_Data entries_.
╭──

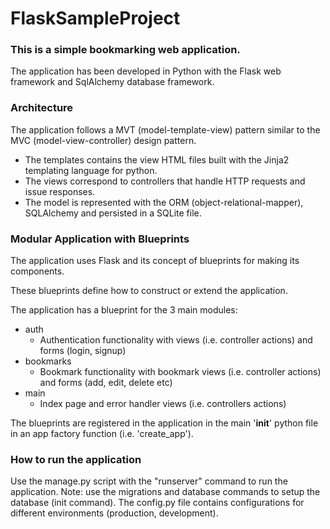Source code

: # FlaskSampleProject

### This is a simple bookmarking web application. 
The application has been developed in Python with the Flask web framework and SqlAlchemy database framework.

### Architecture 
The application follows a MVT (model-template-view) pattern similar to the MVC (model-view-controller) design pattern.
* The templates contains the view HTML files built with the Jinja2 templating language for python.
* The views correspond to controllers that handle HTTP requests and issue responses. 
* The model is represented with the ORM (object-relational-mapper), SQLAlchemy and persisted in a SQLite file. 

### Modular Application with Blueprints 

The application uses Flask and its concept of blueprints for making its components.

These blueprints define how to construct or extend the application.

The application has a blueprint for the 3 main modules: 
* auth
  * Authentication functionality with views (i.e. controller actions) and forms (login, signup) 
* bookmarks
  * Bookmark functionality with bookmark views (i.e. controller actions) and forms (add, edit, delete etc)
* main 
  * Index page and error handler views (i.e. controllers actions) 
  
The blueprints are registered in the application in the main '__init__' python file in an app factory function (i.e. 'create_app'). 

### How to run the application

Use the manage.py script with the "runserver" command to run the application.
Note: use the migrations and database commands to setup the database (init command).
The config.py file contains configurations for different environments (production, development).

╰──

_Your task_.
Copy out each record word for word and omit any pictures.

_Output of the task_.
Source code

: # FlaskSampleProject

### This is a simple bookmarking web application. 
The application has been developed in Python with the Flask web framework and SqlAlchemy database framework.

### Architecture 
The application follows a MVT (model-template-view) pattern similar to the MVC (model-view-controller) design pattern.
* The templates contains the view HTML files built with the Jinja2 templating language for python.
* The views correspond to controllers that handle HTTP requests and issue responses. 
* The model is represented with the ORM (object-relational-mapper), SQLAlchemy and persisted in a SQLite file. 

### Modular Application with Blueprints 

The application uses Flask and its concept of blueprints for making its components.

These blueprints define how to construct or extend the application.

The application has a blueprint for the 3 main modules: 
* auth
  * Authentication functionality with views (i.e. controller actions) and forms (login, signup) 
* bookmarks
  * Bookmark functionality with bookmark views (i.e. controller actions) and forms (add, edit, delete etc)
* main 
  * Index page and error handler views (i.e. controllers actions) 
  
The blueprints are registered in the application in the main '__init__' python file in an app factory function (i.e. 'create_app'). 

### How to run the application

Use the manage.py script with the "runserver" command to run the application.
Note: use the migrations and database commands to setup the database (init command).
The config.py file contains configurations for different environments (production, development).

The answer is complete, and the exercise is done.